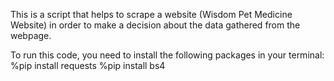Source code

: This is a script that helps to scrape a website (Wisdom Pet Medicine Website) in order to make a decision about the data gathered from the webpage.

To run this code, you need to install the following packages in your terminal:
%pip install requests
%pip install bs4

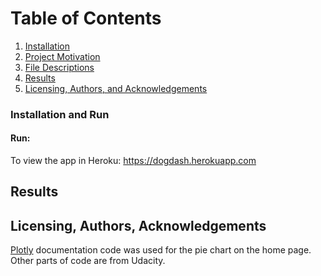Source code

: # Table of Contents

1. [Installation](#installation)
2. [Project Motivation](#motivation)
3. [File Descriptions](#files)
4. [Results](#results)
5. [Licensing, Authors, and Acknowledgements](#licensing)

### Installation and Run <a name="installation"></a>


#### Run:
To view the app in Heroku: https://dogdash.herokuapp.com



## Results<a name="results"></a>

## Licensing, Authors, Acknowledgements<a name="licensing"></a>
[Plotly](https://plotly.com/chart-studio-help/json-chart-schema/) documentation code was used for the pie chart on the home page. Other parts of code are from Udacity.
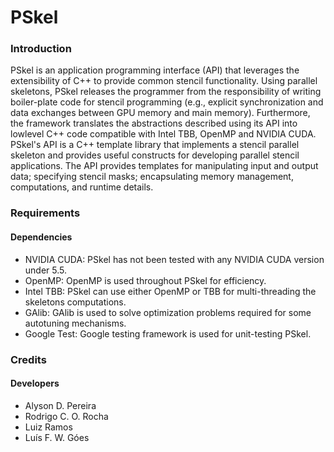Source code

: # PSkel

### Introduction

PSkel is an application programming interface (API) that leverages the extensibility of C++ to provide common stencil functionality. Using parallel skeletons, PSkel releases the programmer from the responsibility of writing boiler-plate code for stencil programming (e.g., explicit synchronization and data exchanges between GPU memory and main memory). Furthermore, the framework translates the abstractions described using its API into lowlevel C++ code compatible with Intel TBB, OpenMP and NVIDIA CUDA. PSkel's API is a C++ template library that implements a stencil parallel skeleton and provides useful constructs for developing parallel stencil applications. The API provides templates for manipulating input and output data; specifying stencil masks; encapsulating memory management, computations, and runtime details.

### Requirements

#### Dependencies

* NVIDIA CUDA: PSkel has not been tested with any NVIDIA CUDA version under 5.5.
* OpenMP: OpenMP is used throughout PSkel for efficiency.
* Intel TBB: PSkel can use either OpenMP or TBB for multi-threading the skeletons computations.
* GAlib: GAlib is used to solve optimization problems required for some autotuning mechanisms.
* Google Test: Google testing framework is used for unit-testing PSkel.

### Credits

#### Developers

* Alyson D. Pereira
* Rodrigo C. O. Rocha
* Luiz Ramos
* Luís F. W. Góes
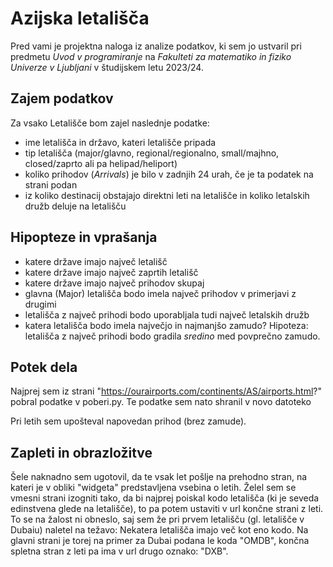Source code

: # Azijska letališča
Pred vami je projektna naloga iz analize podatkov, ki sem jo ustvaril pri predmetu *Uvod v programiranje* na *Fakulteti za matematiko in fiziko Univerze v Ljubljani* v študijskem letu 2023/24.

## Zajem podatkov
Za vsako Letališče bom zajel naslednje podatke: 
* ime letališča in državo, kateri letališče pripada
* tip letališča (major/glavno, regional/regionalno, small/majhno, closed/zaprto ali pa helipad/heliport)
* koliko prihodov (*Arrivals*) je bilo v zadnjih 24 urah, če je ta podatek na strani podan
* iz koliko destinacij obstajajo direktni leti na letališče in koliko letalskih družb deluje na letališču

## Hipopteze in vprašanja
* katere države imajo največ letališč
* katere države imajo največ zaprtih letališč
* katere države imajo največ prihodov skupaj
* glavna (Major) letališča bodo imela največ prihodov v primerjavi z drugimi
* letališča z največ prihodi bodo uporabljala tudi največ letalskih družb
* katera letališča bodo imela največjo in najmanjšo zamudo? Hipoteza: letališča z največ prihodi bodo gradila *sredino* med povprečno zamudo.


## Potek dela
Najprej sem iz strani "https://ourairports.com/continents/AS/airports.html?" pobral podatke v poberi.py. Te podatke sem nato shranil v novo datoteko

Pri letih sem upošteval napovedan prihod (brez zamude).

## Zapleti in obrazložitve
Šele naknadno sem ugotovil, da te vsak let pošlje na prehodno stran, na kateri je v obliki "widgeta" predstavljena vsebina o letih. Želel sem se vmesni strani izogniti tako, da bi najprej poiskal kodo letališča (ki je seveda edinstvena glede na letališče), to pa potem ustaviti v url končne strani z leti. To se na žalost ni obneslo, saj sem že pri prvem letališču (gl. letališče v Dubaiu) naletel na težavo: Nekatera letališča imajo več kot eno kodo. Na glavni strani je torej na primer za Dubai podana le koda "OMDB", končna spletna stran z leti pa ima v url drugo oznako: "DXB".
______________________________
• **YOUR INSTRUCTIONS**: Count, in the records above, the lines that contain the word "with"; the answer is that number alone.

• **ANSWER SECTION**: 2